Takao Kohinata is a 30-year Zushi resident who is currently serving in one of three rotating citizen positions on the Zushi City Planning Committee.

“Maybe you could approve high-rise developments along the coastline to act as a kind of tsunami barrier,” he suggested in one of the committee’s meetings in May last year. Earlier this month, though, he wasn’t quite so extravagant in his proposals — but he did mention another idea he said a number of people in the community were discussing.

“Some citizens are suggesting building an embankment over the top of National Route 134,” he said, referring to the coastal road that runs through Zushi almost all the way west to Shizuoka Prefecture.

“That road was initially planned as an embankment to stop tsunamis and exceptionally high tides, but it’s now obvious that it isn’t high enough. You could build an embankment over the top of it, so that the road becomes enclosed and forms a much higher barrier,” he said.

Asked how realistic he thought the plan was, he conceded it was probably going to cost too much money for the local government to be able to adopt. But, he continued, it has merit in that it is not simply designed as a tsunami measure.

“At the moment there is a lack of cafes and restaurants along the beach at Zushi, and by redeveloping the shoreline you could kill two birds with one stone,” he said. “If anything is going to work, it is going to have to be about more than just mega-tsunamis — which, after all, might not happen at all for another few hundred years.”

However, Daisuke Kurosawa, a representative of the Zushi City Planning Department, said that at present no such ideas are being given serious consideration.

It also seems unlikely that they would win the support of many residents either. In fact, none of those surveyed by The Japan Times said they would support such a drastic measure — which most said they thought would detract from the scenic beauty of their beach town.

The 79-year-old Teruo Saito also said he liked the beachfront the way it is.

Another resident, Sumito Hirai, agreed, adding that, after all, “the chances of the next mega-tsunami coming while I’m alive are small.” He is 42 years of age.

As Emeritus Prof.
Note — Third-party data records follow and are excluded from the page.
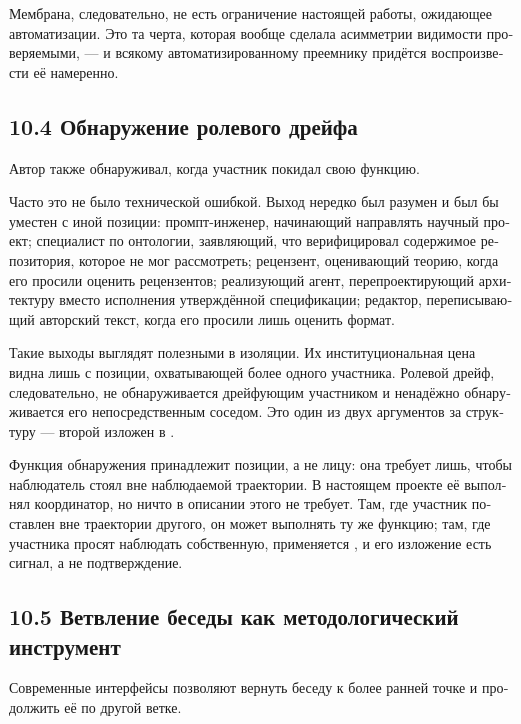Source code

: \begin{russian}
Мембрана, следовательно, не есть ограничение настоящей работы, ожидающее автоматизации. Это та черта, которая вообще сделала асимметрии видимости проверяемыми, — и всякому автоматизированному преемнику придётся воспроизвести её намеренно.


\subsection*{10.4 Обнаружение ролевого дрейфа}
\label{sec:ru:10.4}

Автор также обнаруживал, когда участник покидал свою функцию.

Часто это не было технической ошибкой. Выход нередко был разумен и был бы уместен с иной позиции: промпт-инженер, начинающий направлять научный проект; специалист по онтологии, заявляющий, что верифицировал содержимое репозитория, которое не мог рассмотреть; рецензент, оценивающий теорию, когда его просили оценить рецензентов; реализующий агент, перепроектирующий архитектуру вместо исполнения утверждённой спецификации; редактор, переписывающий авторский текст, когда его просили лишь оценить формат.

Такие выходы выглядят полезными в изоляции. Их институциональная цена видна лишь с позиции, охватывающей более одного участника. Ролевой дрейф, следовательно, не обнаруживается дрейфующим участником и ненадёжно обнаруживается его непосредственным соседом. Это один из двух аргументов за структуру  — второй изложен в .

Функция обнаружения принадлежит позиции, а не лицу: она требует лишь, чтобы наблюдатель стоял вне наблюдаемой траектории. В настоящем проекте её выполнял координатор, но ничто в описании этого не требует. Там, где участник поставлен вне траектории другого, он может выполнять ту же функцию; там, где участника просят наблюдать собственную, применяется , и его изложение есть сигнал, а не подтверждение.


\subsection*{10.5 Ветвление беседы как методологический инструмент}
\label{sec:ru:10.5}

Современные интерфейсы позволяют вернуть беседу к более ранней точке и продолжить её по другой ветке.


\end{russian}
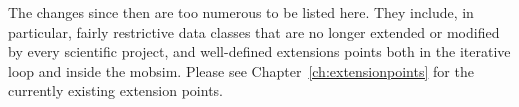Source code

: The changes since then are too numerous to be listed here.  They include, in particular, fairly restrictive data classes that are no longer extended or modified by every scientific project, and well-defined extensions points both in the iterative loop and inside the \gls{mobsim}.  Please see Chapter~\ref{ch:extensionpoints} for the currently existing extension points.




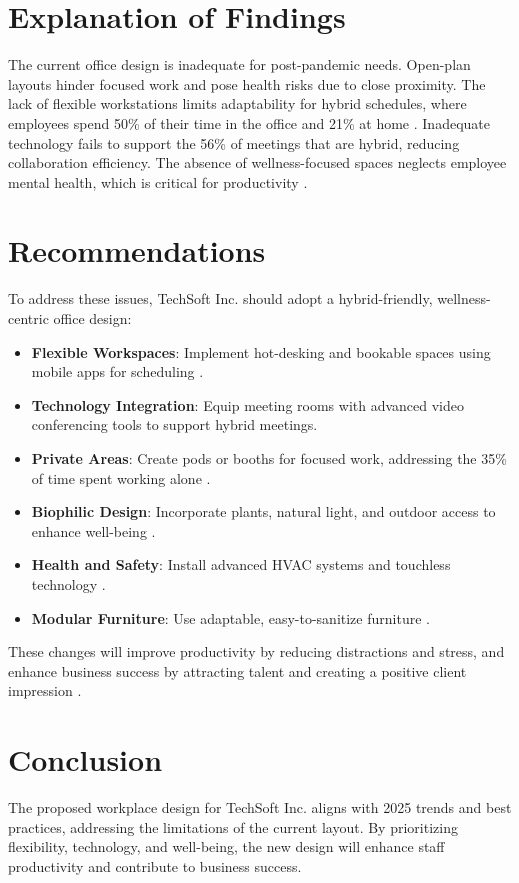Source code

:\documentclass[12pt]{article}
\begin{document}
\section{Explanation of Findings}
The current office design is inadequate for post-pandemic needs. Open-plan layouts hinder focused work and pose health risks due to close proximity. The lack of flexible workstations limits adaptability for hybrid schedules, where employees spend 50\% of their time in the office and 21\% at home \citep{gensler2024}. Inadequate technology fails to support the 56\% of meetings that are hybrid, reducing collaboration efficiency. The absence of wellness-focused spaces neglects employee mental health, which is critical for productivity \citep{forbes2019}.

\section{Recommendations}
To address these issues, TechSoft Inc. should adopt a hybrid-friendly, wellness-centric office design:
\begin{itemize}
    \item \textbf{Flexible Workspaces}: Implement hot-desking and bookable spaces using mobile apps for scheduling \citep{yourworkspace2025}.
    \item \textbf{Technology Integration}: Equip meeting rooms with advanced video conferencing tools to support hybrid meetings.
    \item \textbf{Private Areas}: Create pods or booths for focused work, addressing the 35\% of time spent working alone \citep{gensler2024}.
    \item \textbf{Biophilic Design}: Incorporate plants, natural light, and outdoor access to enhance well-being \citep{haiken2023}.
    \item \textbf{Health and Safety}: Install advanced HVAC systems and touchless technology \citep{workdesign2021}.
    \item \textbf{Modular Furniture}: Use adaptable, easy-to-sanitize furniture \citep{vicus2024}.
\end{itemize}
These changes will improve productivity by reducing distractions and stress, and enhance business success by attracting talent and creating a positive client impression \citep{moneypenny2025}.

\section{Conclusion}
The proposed workplace design for TechSoft Inc. aligns with 2025 trends and best practices, addressing the limitations of the current layout. By prioritizing flexibility, technology, and well-being, the new design will enhance staff productivity and contribute to business success.
\end{document}
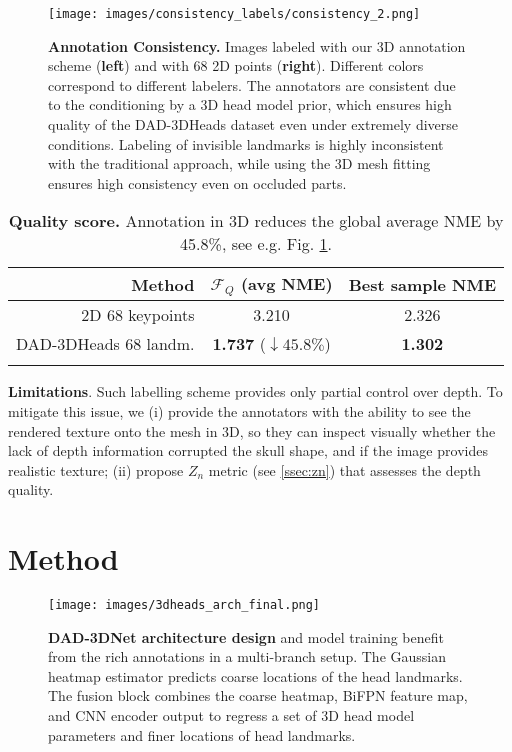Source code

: \documentclass[10pt,twocolumn,letterpaper]{article}
\begin{document}
\begin{figure}[t]\centering
\texttt{[image: images/consistency\_labels/consistency\_2.png]}

  \caption{\textbf{Annotation Consistency.} Images labeled with our 3D annotation scheme (\textbf{left}) and with 68 2D points (\textbf{right}). Different colors correspond to different labelers. The annotators are consistent due to the conditioning by a 3D head model prior,
which ensures high quality of the DAD-3DHeads dataset even under extremely diverse conditions. Labeling of invisible landmarks is highly inconsistent with the traditional approach, while using the 3D mesh fitting ensures high consistency even on occluded parts.
}
  \vspace{-1em}
  \label{fig:labeling_consistency}
\end{figure}

\begin{table}[t]
\footnotesize
\renewcommand{\arraystretch}{0.95}
\centering
\begin{tabular}{r|c|c}
\noalign{\smallskip}
Method & $\mathcal{F}_Q$ (avg NME) & Best sample NME\\
\hline
2D 68 keypoints & 3.210 & 2.326\\
DAD-3DHeads 68 landm. & \textbf{1.737} \textcolor{ao(english)}{($\downarrow 45.8\%$)} &  \textbf{1.302} \\
\noalign{\smallskip}
\end{tabular}
\caption{\textbf{Quality score.} Annotation in 3D reduces  the global average NME by 45.8\%, see e.g. Fig. \ref{fig:labeling_consistency}.
}
\label{t:consistency_matrix}
\end{table} 
\textbf{Limitations}. Such labelling scheme provides only partial control over depth. To mitigate this issue, we (i) provide the annotators with the ability to see the rendered texture onto the mesh in 3D, so they can inspect visually whether the lack of depth information corrupted the skull shape, and if the image provides realistic texture; (ii) propose $Z_n$ metric (see \cref{ssec:zn}) that assesses the depth quality. \section{Method}

\begin{figure*}[t!]\centering

  \texttt{[image: images/3dheads\_arch\_final.png]}
  \vspace{-1em}
  \caption{\textbf{DAD-3DNet architecture design} and model training benefit from the rich annotations in a multi-branch setup. The Gaussian heatmap estimator predicts coarse locations of the head landmarks. The fusion block combines the coarse heatmap, BiFPN feature map, and CNN encoder output to regress a set of 3D head model parameters and finer locations of head landmarks.}
\label{fig:arch}
\end{figure*}
\end{document}
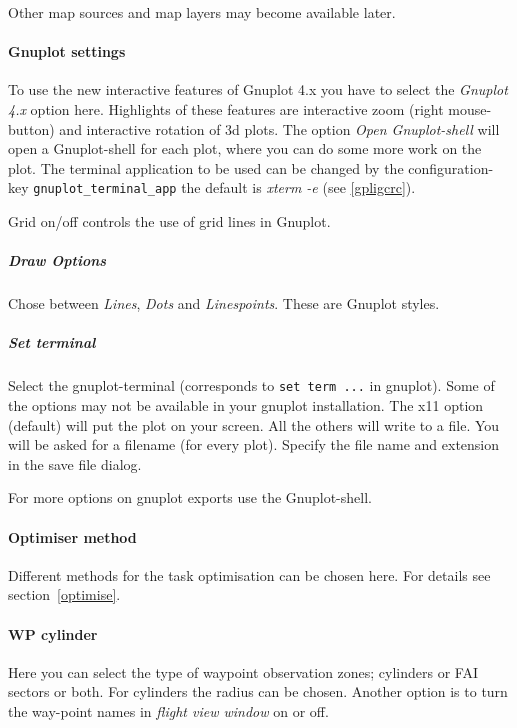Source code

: Other map sources and map layers may become available later.




\paragraph{Gnuplot settings}
To use the new interactive features of Gnuplot 4.x you have to select the \emph{Gnuplot 4.x} option here. Highlights of these features are interactive zoom (right mouse-button) and interactive rotation of 3d plots.
The option \emph{Open Gnuplot-shell} will open a Gnuplot-shell for each plot, where you can do some more work on the plot. The  terminal application to be used can be changed by the configuration-key \texttt{gnuplot\_terminal\_app} the default is \emph{xterm -e} (see \ref{gpligcrc}).

Grid on/off controls the use of grid lines in Gnuplot.

\subparagraph{Draw Options}
Chose between \emph{Lines}, \emph{Dots} and \emph{Linespoints}. These are Gnuplot styles.


\subparagraph{Set terminal}
Select the gnuplot-terminal (corresponds to \texttt{set term ...} in gnuplot).
Some of the options may not be available in your gnuplot installation.
The x11 option (default) will put the plot on your screen.
All the others will write to a file. You will be asked for a filename (for
every plot). Specify the file name and extension in the save file dialog.

For more options on gnuplot exports use the Gnuplot-shell.


\paragraph{Optimiser method}
Different methods for the task optimisation can be chosen here. For details see section~\ref{optimise}.

\paragraph{WP cylinder}
Here you can select the type of waypoint observation zones; cylinders or FAI
sectors or both. For cylinders the radius can be chosen. Another option is to
turn the way-point names in \emph{flight view window} on or off.


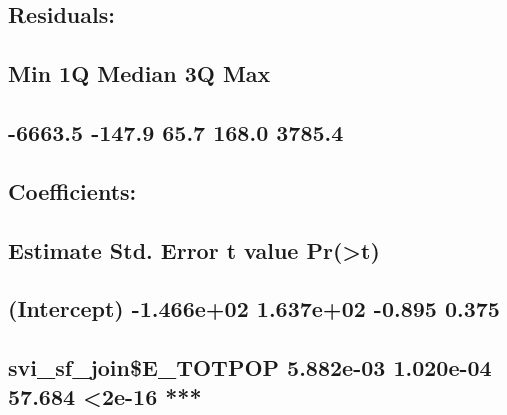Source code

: \documentclass[
  12pt,
]{article}
\begin{document}
\hypertarget{section-35}{%
\subsection{}\label{section-35}}

\hypertarget{residuals-3}{%
\subsection{Residuals:}\label{residuals-3}}

\hypertarget{min-1q-median-3q-max-3}{%
\subsection{Min 1Q Median 3Q Max}\label{min-1q-median-3q-max-3}}

\hypertarget{section-36}{%
\subsection{-6663.5 -147.9 65.7 168.0 3785.4}\label{section-36}}

\hypertarget{section-37}{%
\subsection{}\label{section-37}}

\hypertarget{coefficients-3}{%
\subsection{Coefficients:}\label{coefficients-3}}

\hypertarget{estimate-std.-error-t-value-prt-3}{%
\subsection{Estimate Std. Error t value
Pr(\textgreater\textbar t\textbar)}\label{estimate-std.-error-t-value-prt-3}}

\hypertarget{intercept--1.466e02-1.637e02--0.895-0.375}{%
\subsection{(Intercept) -1.466e+02 1.637e+02 -0.895
0.375}\label{intercept--1.466e02-1.637e02--0.895-0.375}}

\hypertarget{svi_sf_joine_totpop-5.882e-03-1.020e-04-57.684-2e-16}{%
\subsection{svi\_sf\_join\$E\_TOTPOP 5.882e-03 1.020e-04 57.684
\textless2e-16
***}\label{svi_sf_joine_totpop-5.882e-03-1.020e-04-57.684-2e-16}}
\end{document}

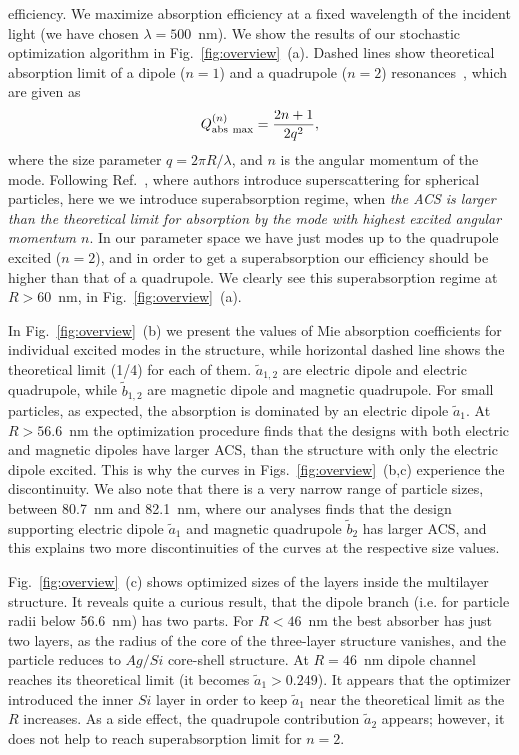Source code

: \documentclass[aps,prl,twocolumn,showpacs,superscriptaddress,groupedaddress]{revtex4-1}
\begin{document}
efficiency. We maximize absorption efficiency at a fixed wavelength of
the incident light (we have chosen $\lambda=500$~nm). We show the
results of our stochastic optimization algorithm in
Fig.~\ref{fig:overview}~(a).  Dashed lines show theoretical absorption
limit of a dipole ($n=1$) and a quadrupole ($n=2$)
resonances~\cite{Tribelsky-2011}, which are given as $$Q^{(n)}_{\rm
  abs\ max}=\frac{2n+1}{2q^2},$$ where the size parameter $q=2\pi
R/\lambda$, and $n$ is the angular momentum of the mode. Following
Ref.~\cite{Fan-2011}, where authors introduce superscattering for
spherical particles, here we we introduce superabsorption regime,
when {\em the ACS is larger than the theoretical limit for absorption
  by the mode with highest excited angular momentum $n$}. In our
parameter space we have just modes up to the quadrupole excited
($n=2$), and in order to get a superabsorption our efficiency should
be higher than that of a quadrupole. We clearly see this
superabsorption regime at $R>60$~nm, in Fig.~\ref{fig:overview}~(a).

In Fig.~\ref{fig:overview}~(b) we present the values of Mie absorption
coefficients for individual excited modes in the structure, while
horizontal dashed line shows the theoretical limit (1/4) for each of
them. $\tilde{a}_{1,2}$ are electric dipole and electric quadrupole,
while $\tilde{b}_{1,2}$ are magnetic dipole and magnetic
quadrupole. For small particles, as expected, the absorption is
dominated by an electric dipole $\tilde{a}_1$.  At $R > 56.6$~nm the
optimization procedure finds that the designs with both electric and
magnetic dipoles have larger ACS, than the structure with only the
electric dipole excited. This is why the curves in
Figs.~\ref{fig:overview}~(b,c) experience the discontinuity. We also
note that there is a very narrow range of particle sizes, between
80.7~nm and 82.1~nm, where our analyses finds that the design
supporting electric dipole $\tilde{a}_1$ and magnetic quadrupole
$\tilde{b}_2$ has larger ACS, and this explains two more
discontinuities of the curves at the respective size values.

Fig.~\ref{fig:overview}~(c) shows optimized sizes of the layers inside
the multilayer structure. It reveals quite a curious result, that the
dipole branch (i.e. for particle radii below 56.6~nm) has two
parts. For $R<46$~nm the best absorber has just two layers, as the
radius of the core of the three-layer structure vanishes, and the
particle reduces to $Ag/Si$ core-shell structure.  At $R=46$~nm dipole
channel reaches its theoretical limit (it becomes
$\tilde{a}_1>0.249$).  It appears that the optimizer introduced the
inner $Si$ layer in order to keep $\tilde{a}_1$ near the theoretical
limit as the $R$ increases.  As a side effect, the quadrupole
contribution $\tilde{a}_2$ appears; however, it does not help to reach
superabsorption limit for $n=2$.
\end{document}
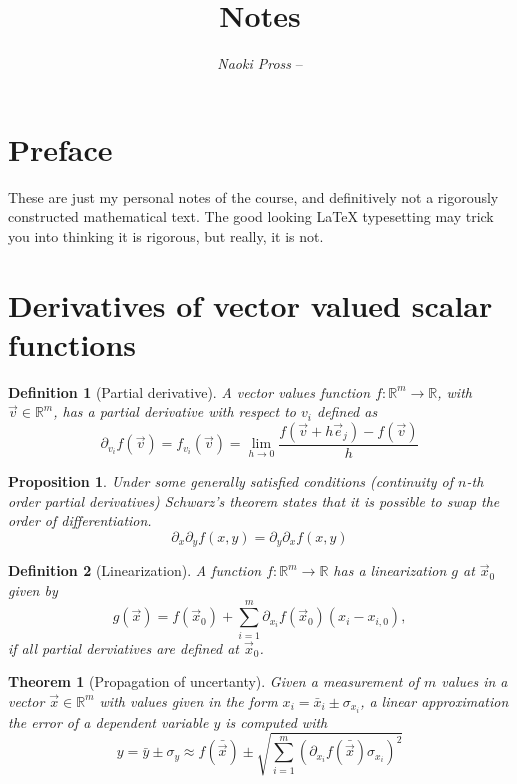 \documentclass[twocolumn, margin=normal]{tex/hsrzf}
\author{\textsl{Naoki Pross} -- \texttt{\theauthoremail}}
\title{\texttt{\themodule} Notes}
\date{\thesemester}
\theoremstyle{fuvarzf}
\newtheorem{theorem}{Theorem}
\newtheorem{proposition}{Proposition}
\newtheorem{definition}{Definition}
\begin{document}
\maketitle

\section{Preface}

These are just my personal notes of the \themodule{} course, and definitively
not a rigorously constructed mathematical text. The good looking \LaTeX{}
typesetting may trick you into thinking it is rigorous, but really, it is not.

\section{Derivatives of vector valued scalar functions}

\begin{definition}[Partial derivative]
  A vector values function \(f: \mathbb{R}^m\to\mathbb{R}\), with
  \(\vec{v}\in\mathbb{R}^m\), has a partial derivative with respect to \(v_i\)
  defined as
  \[
    \partial_{v_i} f(\vec{v})
      = f_{v_i}(\vec{v})
      = \lim_{h\to 0} \frac{f(\vec{v} + h\vec{e}_j) - f(\vec{v})}{h}
  \]
\end{definition}

\begin{proposition}
  Under some generally satisfied conditions (continuity of \(n\)-th order
  partial derivatives) Schwarz's theorem states that it is possible to swap
  the order of differentiation.
  \[
    \partial_x \partial_y f(x,y) = \partial_y \partial_x f(x,y)
  \]
\end{proposition}

\begin{definition}[Linearization]
  A function \(f: \mathbb{R}^m\to\mathbb{R}\) has a linearization \(g\) at
  \(\vec{x}_0\) given by
  \[
    g(\vec{x}) = f(\vec{x}_0) 
      + \sum_{i=1}^m \partial_{x_i} f(\vec{x}_0)(x_i - x_{i,0}) ,
  \]
  if all partial derviatives are defined at \(\vec{x}_0\).
\end{definition}

\begin{theorem}[Propagation of uncertanty]
  Given a measurement of \(m\) values in a vector \(\vec{x}\in\mathbb{R}^m\)
  with values given in the form \(x_i = \bar{x}_i \pm \sigma_{x_i}\), a linear
  approximation the error of a dependent variable \(y\) is computed with
  \[
    y = \bar{y} \pm \sigma_y \approx f(\bar{\vec{x}})
      \pm \sqrt{\sum_{i=1}^m \left(
        \partial_{x_i} f(\bar{\vec{x}}) \sigma_{x_i}\right)^2}
  \]
\end{theorem}
\end{document}
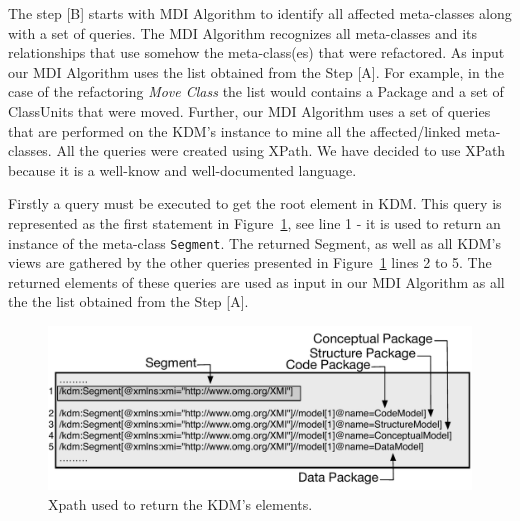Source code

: The step [B] starts with MDI Algorithm to identify all affected meta-classes along with a set of queries. The MDI Algorithm recognizes all meta-classes and its relationships that use somehow the meta-class(es) that were refactored. As input our MDI Algorithm uses the list obtained from the Step [A]. For example, in the case of the refactoring \textit{Move Class} the list would contains a Package and a set of ClassUnits that were moved. Further, our MDI Algorithm uses a set of queries that are performed on the KDM's instance to mine all the affected/linked meta-classes. All the queries were created using XPath. We have decided to use XPath because it is a well-know and well-documented language. 


Firstly a query must be executed to get the root element in KDM. This query is represented as the first statement in Figure~\ref{fig:queriesXPath}, see line 1 - it is used to return an instance of the meta-class \texttt{Segment}. The returned Segment, as well as all KDM's views are gathered by the other queries presented in Figure~\ref{fig:queriesXPath} lines 2 to 5. The returned elements of these queries are used as input in our MDI Algorithm as all the the list obtained from the Step [A].

\begin{figure}[h]
	\centering
	\includegraphics[scale=0.479]{figuras/queiresANDATLSBESNew}
	\caption{Xpath used to return the KDM's elements.}
	\label{fig:queriesXPath}
\end{figure}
Hirose suggests, it certainly is conceivable that the rush to remove sōteigai and bolster tsunami preparedness following the Great East Japan Earthquake stems from a desire among politicians, bureaucrats and their specialist advisers to be able to turn around after a tragedy and say: “We warned you.” And thus avoid culpability.

But, judging from the proposed responses to the two different types of tsunami — and, in particular, the general acceptance of the idea that lives but not property be saved in the event of a mega-tsunami — it seems that perhaps Zushi resident Kojima’s “not-in-my-lifetime” approach might provide an equally clear insight into the dominant mindset.

Could it be that bureaucrats, politicians and specialists are suggesting that private property be sacrificed — that cosmetic solutions to the threat of mega-tsunami are sufficient — because, deep down, they don’t believe it will come to that during their own lifetimes?

And could it be that the public demands no more from people in such positions because, deep down, they think the same?